Start of Data shown

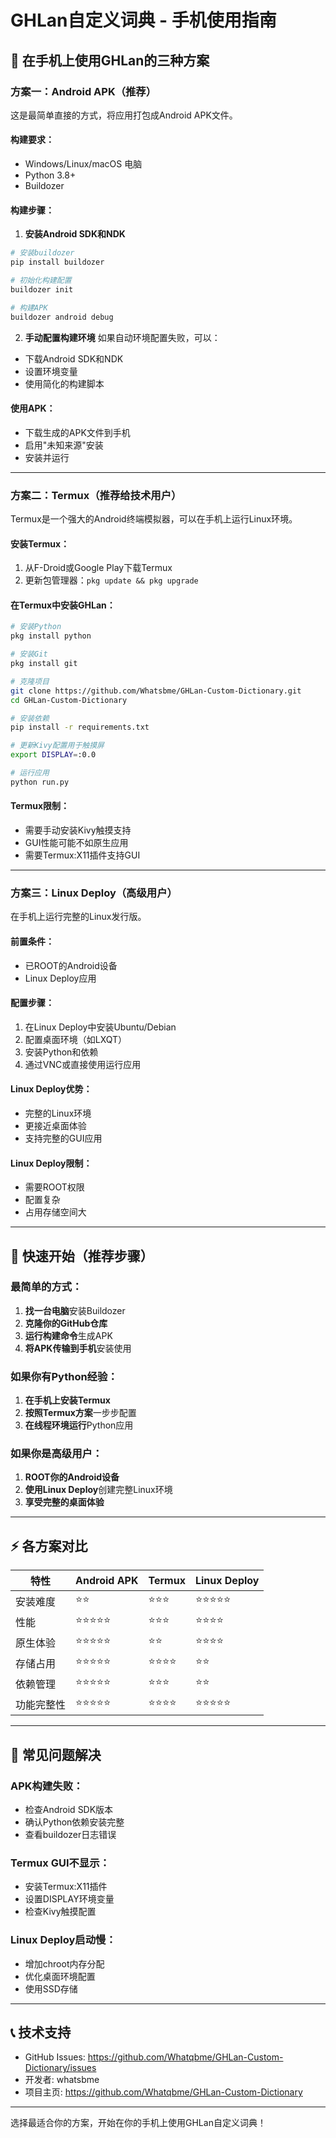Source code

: # GHLan自定义词典 - 手机使用指南

## 📱 在手机上使用GHLan的三种方案

### 方案一：Android APK（推荐）

这是最简单直接的方式，将应用打包成Android APK文件。

#### 构建要求：
- Windows/Linux/macOS 电脑
- Python 3.8+
- Buildozer

#### 构建步骤：

1. **安装Android SDK和NDK**
```bash
# 安装buildozer
pip install buildozer

# 初始化构建配置
buildozer init

# 构建APK
buildozer android debug
```

2. **手动配置构建环境**
如果自动环境配置失败，可以：
- 下载Android SDK和NDK
- 设置环境变量
- 使用简化的构建脚本

#### 使用APK：
- 下载生成的APK文件到手机
- 启用"未知来源"安装
- 安装并运行

---

### 方案二：Termux（推荐给技术用户）

Termux是一个强大的Android终端模拟器，可以在手机上运行Linux环境。

#### 安装Termux：
1. 从F-Droid或Google Play下载Termux
2. 更新包管理器：`pkg update && pkg upgrade`

#### 在Termux中安装GHLan：
```bash
# 安装Python
pkg install python

# 安装Git
pkg install git

# 克隆项目
git clone https://github.com/Whatsbme/GHLan-Custom-Dictionary.git
cd GHLan-Custom-Dictionary

# 安装依赖
pip install -r requirements.txt

# 更新Kivy配置用于触摸屏
export DISPLAY=:0.0

# 运行应用
python run.py
```

#### Termux限制：
- 需要手动安装Kivy触摸支持
- GUI性能可能不如原生应用
- 需要Termux:X11插件支持GUI

---

### 方案三：Linux Deploy（高级用户）

在手机上运行完整的Linux发行版。

#### 前置条件：
- 已ROOT的Android设备
- Linux Deploy应用

#### 配置步骤：
1. 在Linux Deploy中安装Ubuntu/Debian
2. 配置桌面环境（如LXQT）
3. 安装Python和依赖
4. 通过VNC或直接使用运行应用

#### Linux Deploy优势：
- 完整的Linux环境
- 更接近桌面体验
- 支持完整的GUI应用

#### Linux Deploy限制：
- 需要ROOT权限
- 配置复杂
- 占用存储空间大

---

## 🚀 快速开始（推荐步骤）

### 最简单的方式：
1. **找一台电脑**安装Buildozer
2. **克隆你的GitHub仓库**
3. **运行构建命令**生成APK
4. **将APK传输到手机**安装使用

### 如果你有Python经验：
1. **在手机上安装Termux**
2. **按照Termux方案**一步步配置
3. **在线程环境运行**Python应用

### 如果你是高级用户：
1. **ROOT你的Android设备**
2. **使用Linux Deploy**创建完整Linux环境
3. **享受完整的桌面体验**

---

## ⚡ 各方案对比

| 特性 | Android APK | Termux | Linux Deploy |
|------|-------------|---------|--------------|
| 安装难度 | ⭐⭐ | ⭐⭐⭐ | ⭐⭐⭐⭐⭐ |
| 性能 | ⭐⭐⭐⭐⭐ | ⭐⭐⭐ | ⭐⭐⭐⭐ |
| 原生体验 | ⭐⭐⭐⭐⭐ | ⭐⭐ | ⭐⭐⭐⭐ |
| 存储占用 | ⭐⭐⭐⭐⭐ | ⭐⭐⭐⭐ | ⭐⭐ |
| 依赖管理 | ⭐⭐⭐⭐⭐ | ⭐⭐⭐ | ⭐⭐ |
| 功能完整性 | ⭐⭐⭐⭐⭐ | ⭐⭐⭐⭐ | ⭐⭐⭐⭐⭐ |

---

## 🔧 常见问题解决

### APK构建失败：
- 检查Android SDK版本
- 确认Python依赖安装完整
- 查看buildozer日志错误

### Termux GUI不显示：
- 安装Termux:X11插件
- 设置DISPLAY环境变量
- 检查Kivy触摸配置

### Linux Deploy启动慢：
- 增加chroot内存分配
- 优化桌面环境配置
- 使用SSD存储

---

## 📞 技术支持

- GitHub Issues: https://github.com/Whatqbme/GHLan-Custom-Dictionary/issues
- 开发者: whatsbme
- 项目主页: https://github.com/Whatqbme/GHLan-Custom-Dictionary

---

选择最适合你的方案，开始在你的手机上使用GHLan自定义词典！

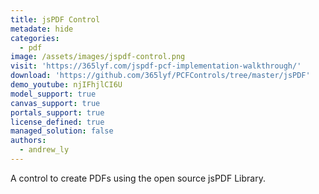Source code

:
 ```yaml
---
title: jsPDF Control
metadate: hide
categories:
  - pdf
image: /assets/images/jspdf-control.png
visit: 'https://365lyf.com/jspdf-pcf-implementation-walkthrough/'
download: 'https://github.com/365lyf/PCFControls/tree/master/jsPDF'
demo_youtube: njIFhjlCI6U
model_support: true
canvas_support: true
portals_support: true
license_defined: true
managed_solution: false
authors:
  - andrew_ly
---
```

A control to create PDFs using the open source jsPDF Library.
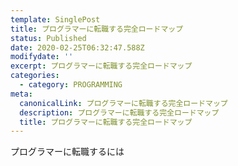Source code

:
 ```yaml
---
template: SinglePost
title: プログラマーに転職する完全ロードマップ
status: Published
date: 2020-02-25T06:32:47.588Z
modifydate: ''
excerpt: プログラマーに転職する完全ロードマップ
categories:
  - category: PROGRAMMING
meta:
  canonicalLink: プログラマーに転職する完全ロードマップ
  description: プログラマーに転職する完全ロードマップ
  title: プログラマーに転職する完全ロードマップ
---
```

プログラマーに転職するには
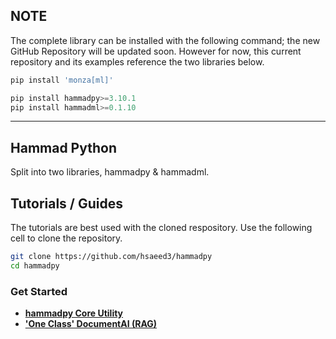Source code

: 
## NOTE

The complete library can be installed with the following command; the new GitHub Repository will be updated soon. However for now, this current repository and its examples reference the two libraries below.

```bash
pip install 'monza[ml]'
```

```python
pip install hammadpy>=3.10.1
pip install hammadml>=0.1.10
```

---

## Hammad Python

Split into two libraries, hammadpy & hammadml.

## Tutorials / Guides

The tutorials are best used with the cloned respository. Use the following cell to clone the repository.
```bash
git clone https://github.com/hsaeed3/hammadpy
cd hammadpy
```

### Get Started

- [**hammadpy Core Utility**](https://github.com/hsaeed3/hammadpy/blob/main/tutorials/core-hammadpy/hammadpy.md)<br>
- [**'One Class' DocumentAI (RAG)**](https://github.com/hsaeed3/hammadpy/blob/main/tutorials/documentai/documentai.md)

End of Data shown

Task description – For each entry above, write it out again exactly but leave out any picture.

Answer to this problem –
Source code

: # GHLan自定义词典 - 手机使用指南

## 📱 在手机上使用GHLan的三种方案

### 方案一：Android APK（推荐）

这是最简单直接的方式，将应用打包成Android APK文件。

#### 构建要求：
- Windows/Linux/macOS 电脑
- Python 3.8+
- Buildozer

#### 构建步骤：

1. **安装Android SDK和NDK**
```bash
# 安装buildozer
pip install buildozer

# 初始化构建配置
buildozer init

# 构建APK
buildozer android debug
```

2. **手动配置构建环境**
如果自动环境配置失败，可以：
- 下载Android SDK和NDK
- 设置环境变量
- 使用简化的构建脚本

#### 使用APK：
- 下载生成的APK文件到手机
- 启用"未知来源"安装
- 安装并运行

---

### 方案二：Termux（推荐给技术用户）

Termux是一个强大的Android终端模拟器，可以在手机上运行Linux环境。

#### 安装Termux：
1. 从F-Droid或Google Play下载Termux
2. 更新包管理器：`pkg update && pkg upgrade`

#### 在Termux中安装GHLan：
```bash
# 安装Python
pkg install python

# 安装Git
pkg install git

# 克隆项目
git clone https://github.com/Whatsbme/GHLan-Custom-Dictionary.git
cd GHLan-Custom-Dictionary

# 安装依赖
pip install -r requirements.txt

# 更新Kivy配置用于触摸屏
export DISPLAY=:0.0

# 运行应用
python run.py
```

#### Termux限制：
- 需要手动安装Kivy触摸支持
- GUI性能可能不如原生应用
- 需要Termux:X11插件支持GUI

---

### 方案三：Linux Deploy（高级用户）

在手机上运行完整的Linux发行版。

#### 前置条件：
- 已ROOT的Android设备
- Linux Deploy应用

#### 配置步骤：
1. 在Linux Deploy中安装Ubuntu/Debian
2. 配置桌面环境（如LXQT）
3. 安装Python和依赖
4. 通过VNC或直接使用运行应用

#### Linux Deploy优势：
- 完整的Linux环境
- 更接近桌面体验
- 支持完整的GUI应用

#### Linux Deploy限制：
- 需要ROOT权限
- 配置复杂
- 占用存储空间大

---

## 🚀 快速开始（推荐步骤）

### 最简单的方式：
1. **找一台电脑**安装Buildozer
2. **克隆你的GitHub仓库**
3. **运行构建命令**生成APK
4. **将APK传输到手机**安装使用

### 如果你有Python经验：
1. **在手机上安装Termux**
2. **按照Termux方案**一步步配置
3. **在线程环境运行**Python应用

### 如果你是高级用户：
1. **ROOT你的Android设备**
2. **使用Linux Deploy**创建完整Linux环境
3. **享受完整的桌面体验**

---

## ⚡ 各方案对比

| 特性 | Android APK | Termux | Linux Deploy |
|------|-------------|---------|--------------|
| 安装难度 | ⭐⭐ | ⭐⭐⭐ | ⭐⭐⭐⭐⭐ |
| 性能 | ⭐⭐⭐⭐⭐ | ⭐⭐⭐ | ⭐⭐⭐⭐ |
| 原生体验 | ⭐⭐⭐⭐⭐ | ⭐⭐ | ⭐⭐⭐⭐ |
| 存储占用 | ⭐⭐⭐⭐⭐ | ⭐⭐⭐⭐ | ⭐⭐ |
| 依赖管理 | ⭐⭐⭐⭐⭐ | ⭐⭐⭐ | ⭐⭐ |
| 功能完整性 | ⭐⭐⭐⭐⭐ | ⭐⭐⭐⭐ | ⭐⭐⭐⭐⭐ |

---

## 🔧 常见问题解决

### APK构建失败：
- 检查Android SDK版本
- 确认Python依赖安装完整
- 查看buildozer日志错误

### Termux GUI不显示：
- 安装Termux:X11插件
- 设置DISPLAY环境变量
- 检查Kivy触摸配置

### Linux Deploy启动慢：
- 增加chroot内存分配
- 优化桌面环境配置
- 使用SSD存储

---

## 📞 技术支持

- GitHub Issues: https://github.com/Whatqbme/GHLan-Custom-Dictionary/issues
- 开发者: whatsbme
- 项目主页: https://github.com/Whatqbme/GHLan-Custom-Dictionary

---

选择最适合你的方案，开始在你的手机上使用GHLan自定义词典！

Source code

:
 ```yaml
---
title: jsPDF Control
metadate: hide
categories:
  - pdf
image: /assets/images/jspdf-control.png
visit: 'https://365lyf.com/jspdf-pcf-implementation-walkthrough/'
download: 'https://github.com/365lyf/PCFControls/tree/master/jsPDF'
demo_youtube: njIFhjlCI6U
model_support: true
canvas_support: true
portals_support: true
license_defined: true
managed_solution: false
authors:
  - andrew_ly
---
```

A control to create PDFs using the open source jsPDF Library.
Source code

:
 ```yaml
---
template: SinglePost
title: プログラマーに転職する完全ロードマップ
status: Published
date: 2020-02-25T06:32:47.588Z
modifydate: ''
excerpt: プログラマーに転職する完全ロードマップ
categories:
  - category: PROGRAMMING
meta:
  canonicalLink: プログラマーに転職する完全ロードマップ
  description: プログラマーに転職する完全ロードマップ
  title: プログラマーに転職する完全ロードマップ
---
```

プログラマーに転職するには
Source code

: 
## NOTE

The complete library can be installed with the following command; the new GitHub Repository will be updated soon. However for now, this current repository and its examples reference the two libraries below.

```bash
pip install 'monza[ml]'
```

```python
pip install hammadpy>=3.10.1
pip install hammadml>=0.1.10
```

---

## Hammad Python

Split into two libraries, hammadpy & hammadml.

## Tutorials / Guides

The tutorials are best used with the cloned respository. Use the following cell to clone the repository.
```bash
git clone https://github.com/hsaeed3/hammadpy
cd hammadpy
```

### Get Started

- [**hammadpy Core Utility**](https://github.com/hsaeed3/hammadpy/blob/main/tutorials/core-hammadpy/hammadpy.md)<br>
- [**'One Class' DocumentAI (RAG)**](https://github.com/hsaeed3/hammadpy/blob/main/tutorials/documentai/documentai.md)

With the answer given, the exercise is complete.